Hybrid Orbitals – sp and sp2
A beryllium hydride (BeH2) molecule is predicted to be linear by VSEPR. The beryllium atom contains all paired electrons and so must also undergo hybridization. One of the 2s electrons is first promoted to the empty 2px orbital (see Figure below).
Now the hybridization takes place only with the occupied orbitals and the result is a pair of sp hybrid orbitals. The two remaining p orbitals (py and pz) do not hybridize and remain unoccupied (see Figure below).
The geometry of the sp hybrid orbitals is linear, with the lobes of the orbitals pointing in opposite directions along one axis, arbitrarily defined as the x-axis (see Figure below). Each can bond with a 1s orbital from a hydrogen atom to form the linear BeH2 molecule.
Other molecules whose electron domain geometry is linear and for whom hybridization is necessary also form sp hybrid orbitals. Examples include CO2 and C2H2, which will be discussed in further detail later.
Boron trifluoride (BF3) is predicted to have a trigonal planar geometry by VSEPR. First a paired 2s electron is promoted to the empty 2py orbital (see Figure below).
This is followed by hybridization of the three occupied orbitals to form a set of three sp2 hybrids, leaving the 2pz orbital unhybridized (see Figure below).
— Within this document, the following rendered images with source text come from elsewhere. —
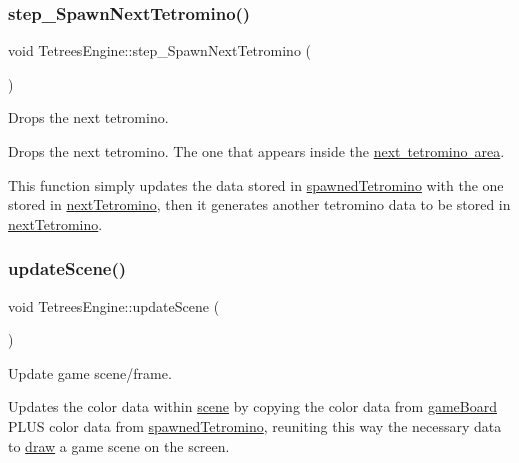 \subsubsection{\texorpdfstring{step\+\_\+\+Spawn\+Next\+Tetromino()}{step\_SpawnNextTetromino()}}
{\footnotesize\ttfamily void Tetrees\+Engine\+::step\+\_\+\+Spawn\+Next\+Tetromino (\begin{DoxyParamCaption}{ }\end{DoxyParamCaption})\hspace{0.3cm}{\ttfamily [private]}}



Drops the next tetromino. 

Drops the next tetromino. The one that appears inside the \mbox{\hyperlink{TetreesUI_8cpp_aac997784ac88b494498d6e08d6fe62d5}{next tetromino area}}.

This function simply updates the data stored in \mbox{\hyperlink{classTetreesEngine_a26435ee2f02d9ba70d9e359745114f6e}{spawned\+Tetromino}} with the one stored in \mbox{\hyperlink{classTetreesEngine_a44c902481f5d8a72ca8a78d24f5c3a33}{next\+Tetromino}}, then it generates another tetromino data to be stored in \mbox{\hyperlink{classTetreesEngine_a44c902481f5d8a72ca8a78d24f5c3a33}{next\+Tetromino}}. \mbox{\label{classTetreesEngine_a9aa3eec9561623f77eab13298ddad13c}} 
\subsubsection{\texorpdfstring{update\+Scene()}{updateScene()}}
{\footnotesize\ttfamily void Tetrees\+Engine\+::update\+Scene (\begin{DoxyParamCaption}{ }\end{DoxyParamCaption})\hspace{0.3cm}{\ttfamily [private]}}



Update game scene/frame. 

Updates the color data within \mbox{\hyperlink{classTetreesEngine_aeade477c0bc2eaaa894ebbdaca93584e}{scene}} by copying the color data from \mbox{\hyperlink{classTetreesEngine_a37d082a7816d6731b2703dd6d1a1cb97}{game\+Board}} P\+L\+US color data from \mbox{\hyperlink{classTetreesEngine_a26435ee2f02d9ba70d9e359745114f6e}{spawned\+Tetromino}}, reuniting this way the necessary data to \mbox{\hyperlink{classTetreesUI_a357ae7240cc5f35b5d61244e7a6bcfe3}{draw}} a game scene on the screen.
The geometry of the sp2 hybrid orbitals is trigonal planar, with the lobes of the orbitals pointing towards the corners of a triangle (see Figure below). The angle between any two of the hybrid orbital lobes is 120°. Each can bond with a 2p orbital from a fluorine atom to form the trigonal planar BF3 molecule.
Other molecules with a trigonal planar electron domain geometry form sp2 hybrid orbitals. Ozone (O3) is an example of a molecule whose electron domain geometry is trigonal planar, though the presence of a lone pair on the central oxygen makes the molecular geometry bent. The hybridization of the central O atom of ozone is sp2.
- Paired electrons can be hybridized and then participate in covalent bonding.
- Does the ground state beryllium atom contain any unpaired electrons?
- Why does one 2s electron in Be get promoted to a 2p orbital?
- What is the geometry of the two sp orbitals?